On this program, host Phil Cousineau and three guests explore the origins, translations, and interpretations of sacred texts. Willis Barnstone is a writer of comparative literature, biblical studies, and poetry, as well as a New Testament and Gnostic scholar and translator. His most well-known book, The Restored New Testament, seeks to restore the lyricism and mysticism of the Jesus story and to undo centuries of mistranslation designed to obscure the Jewish identity of the carpenter from Nazareth.

Cynthia Bourgeault is a modern day mystic, Episcopal priest, writer, and internationally known retreat leader. She is a popular leader of e-courses for Spirituality & Practice. She has actively participated in numerous interspiritual dialogues and events with luminaries and leaders from different world faiths. As the author of eight books, she travels globally and teaches the recovery of the Christian contemplative and Wisdom path.

Ken McLeon is a senior Western translator, author, and teacher of Tibetan Buddhism. He received traditional training in the Shangpa-Kagyu lineage, through a long association with his principal teacher Kalu Rinpoche, for whom he served as translator and interpreter. He is known for his ability to explain deep and subtle teachings in clear and simple language.

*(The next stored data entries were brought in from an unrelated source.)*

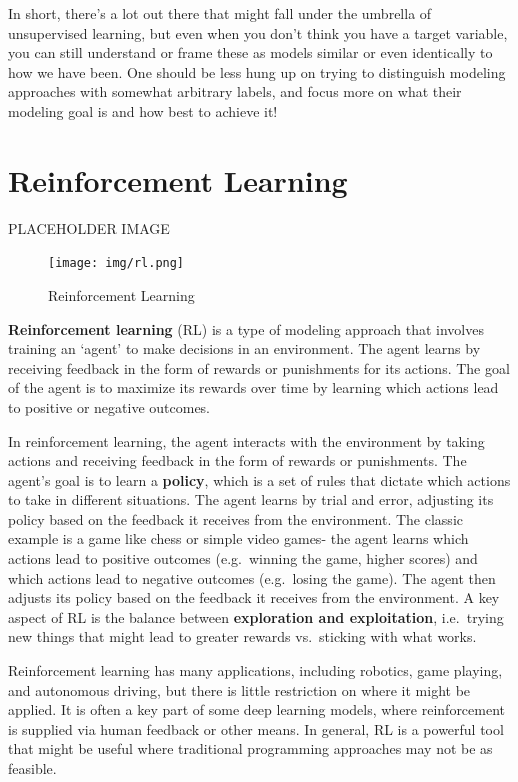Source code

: \documentclass[
  letterpaper,
]{krantz}
\begin{document}
In short, there's a lot out there that might fall under the umbrella of
unsupervised learning, but even when you don't think you have a target
variable, you can still understand or frame these as models similar or
even identically to how we have been. One should be less hung up on
trying to distinguish modeling approaches with somewhat arbitrary
labels, and focus more on what their modeling goal is and how best to
achieve it!

\section{Reinforcement Learning}\label{sec-ml-more-reinforcement}

PLACEHOLDER IMAGE

\begin{figure}[H]

{\centering \texttt{[image: img/rl.png]}

}

\caption{Reinforcement Learning}

\end{figure}%

\textbf{Reinforcement learning} (RL) is a type of modeling approach that
involves training an `agent' to make decisions in an environment. The
agent learns by receiving feedback in the form of rewards or punishments
for its actions. The goal of the agent is to maximize its rewards over
time by learning which actions lead to positive or negative outcomes.

In reinforcement learning, the agent interacts with the environment by
taking actions and receiving feedback in the form of rewards or
punishments. The agent's goal is to learn a \textbf{policy}, which is a
set of rules that dictate which actions to take in different situations.
The agent learns by trial and error, adjusting its policy based on the
feedback it receives from the environment. The classic example is a game
like chess or simple video games- the agent learns which actions lead to
positive outcomes (e.g.~winning the game, higher scores) and which
actions lead to negative outcomes (e.g.~losing the game). The agent then
adjusts its policy based on the feedback it receives from the
environment. A key aspect of RL is the balance between
\textbf{exploration and exploitation}, i.e.~trying new things that might
lead to greater rewards vs.~sticking with what works.

Reinforcement learning has many applications, including robotics, game
playing, and autonomous driving, but there is little restriction on
where it might be applied. It is often a key part of some deep learning
models, where reinforcement is supplied via human feedback or other
means. In general, RL is a powerful tool that might be useful where
traditional programming approaches may not be as feasible.
\end{document}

All three have both experience with and insight into the interpretation of a wide variety of sacred texts. Most interesting is the segment of the program where they discuss the various ways these time-honored resources are being reappraised. A few of the newly discovered gospels (Thomas, Phillip, Judas, and Mary) are being widely studied and discussed.

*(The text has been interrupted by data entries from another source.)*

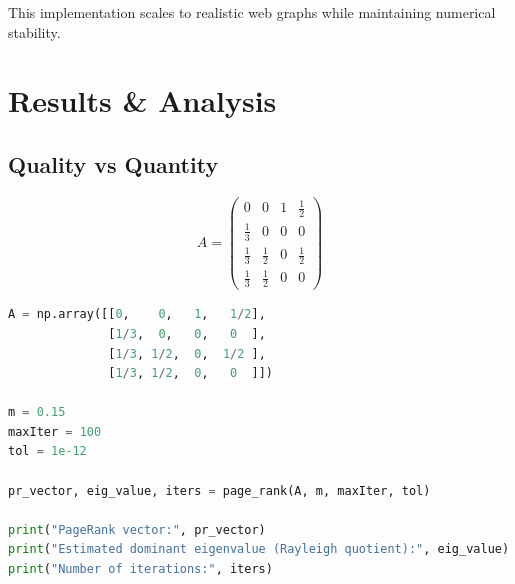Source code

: \documentclass[11pt]{article}
\begin{document}
\noindent This implementation scales to realistic web graphs while maintaining numerical stability.







\newpage
\section{Results \& Analysis}

\subsection{Quality vs Quantity}

\begin{figure}[h!]
\centering
\begin{minipage}{0.45\textwidth}
\centering
{}
\end{minipage}
\hfill
\begin{minipage}{0.45\textwidth}
\centering
\[
A =
\begin{pmatrix}
0 & 0 & 1 & \tfrac12 \\
\tfrac13 & 0 & 0 & 0 \\
\tfrac13 & \tfrac12 & 0 & \tfrac12 \\
\tfrac13 & \tfrac12 & 0 & 0
\end{pmatrix}
\]
\end{minipage}
\end{figure}


\begin{lstlisting}[language=Python]
A = np.array([[0,    0,   1,   1/2],
              [1/3,  0,   0,   0  ],
              [1/3, 1/2,  0,  1/2 ],
              [1/3, 1/2,  0,   0  ]])

m = 0.15
maxIter = 100
tol = 1e-12

pr_vector, eig_value, iters = page_rank(A, m, maxIter, tol)

print("PageRank vector:", pr_vector)
print("Estimated dominant eigenvalue (Rayleigh quotient):", eig_value)
print("Number of iterations:", iters)
\end{lstlisting}
\end{document}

Scholars have been buzzing for years about the gender bias in translations of various sacred texts. They also have been saddened by the religions that have used literalistic interpretations of sacred texts to justify hatred and violence against others.

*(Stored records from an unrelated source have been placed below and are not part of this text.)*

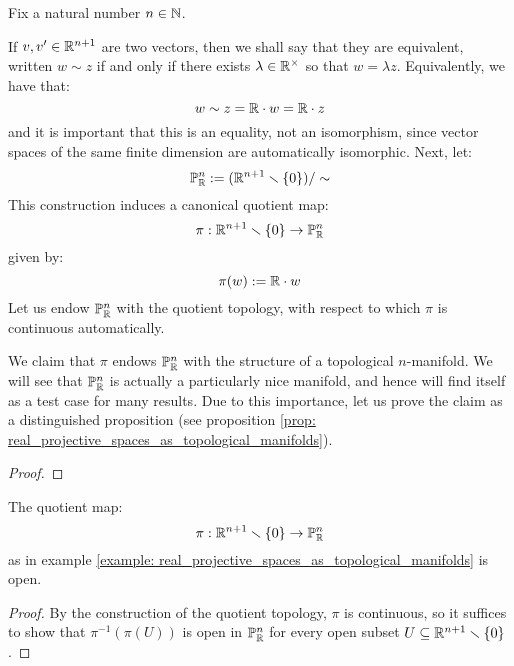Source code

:         \begin{example} \label{example: real_projective_spaces_as_topological_manifolds}
            Fix a natural number $n \in \mathbb{N}$.

            If $v, v' \in \mathbb{R}^{n + 1}$ are two vectors, then we shall say that they are equivalent, written $w \sim z$ if and only if there exists $\lambda \in \R^{\x}$ so that $w = \lambda z$. Equivalently, we have that:
                $$w \sim z = \mathbb{R} \cdot w = \mathbb{R} \cdot z$$
            and it is important that this is an equality, not an isomorphism, since vector spaces of the same finite dimension are automatically isomorphic. Next, let:
                $$\mathbb{P}^n_{\mathbb{R}} := (\mathbb{R}^{n + 1} \smallsetminus \{0\})/\sim$$
            This construction induces a canonical quotient map:
                $$\pi: \mathbb{R}^{n + 1} \smallsetminus \{0\} \to \mathbb{P}^n_{\mathbb{R}}$$
            given by:
                $$\pi(w) := \mathbb{R} \cdot w$$
            Let us endow $\mathbb{P}^n_{\mathbb{R}}$ with the quotient topology, with respect to which $\pi$ is continuous automatically.
            
            We claim that $\pi$ endows $\mathbb{P}^n_{\mathbb{R}}$ with the structure of a topological $n$-manifold. We will see that $\mathbb{P}^n_{\mathbb{R}}$ is actually a particularly nice manifold, and hence will find itself as a test case for many results. Due to this importance, let us prove the claim as a distinguished proposition (see proposition \ref{prop: real_projective_spaces_as_topological_manifolds}). 
        \end{example}
        \begin{lemma}
        \end{lemma}
            \begin{proof}
                
            \end{proof}
        \begin{corollary} \label{coro: projectivisation_is_open}
            The quotient map:
                $$\pi: \mathbb{R}^{n + 1} \smallsetminus \{0\} \to \mathbb{P}^n_{\mathbb{R}}$$
            as in example \ref{example: real_projective_spaces_as_topological_manifolds} is open.
        \end{corollary}
            \begin{proof}
                By the construction of the quotient topology, $\pi$ is continuous, so it suffices to show that $\pi^{-1}(\pi(U))$ is open in $\mathbb{P}^n_{\mathbb{R}}$ for every open subset $U \subseteq \mathbb{R}^{n + 1} \smallsetminus \{0\}$.
            \end{proof}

In film clips, Cousineau travels to India, visits with Sikh religious leaders, and shows a short reading of a poem by the thirteenth century Sufi poet Rumi.

To Continue This Journey

  • On the program, they discuss what makes a text "sacred." How would you answer that question?
  • What is the most important sacred text in your life? What is your response to those who find great value in the use of multiple holy books to direct their lives and provide inspiration?
  • What, in your estimation, can be done to stem the tide of violence and hatred against those of religious faiths other than your own? Share your reactions to literalist interpretations of the Bible and the Qur'an which are often used to justify persecution of people from other religions.
  • What new information or insights did you glean from the segments on the Sikh religion and its belief system?
  • What roles can sacred texts play in the lives of those we call "the spiritually independent" (and others call "spiritual but not religious")?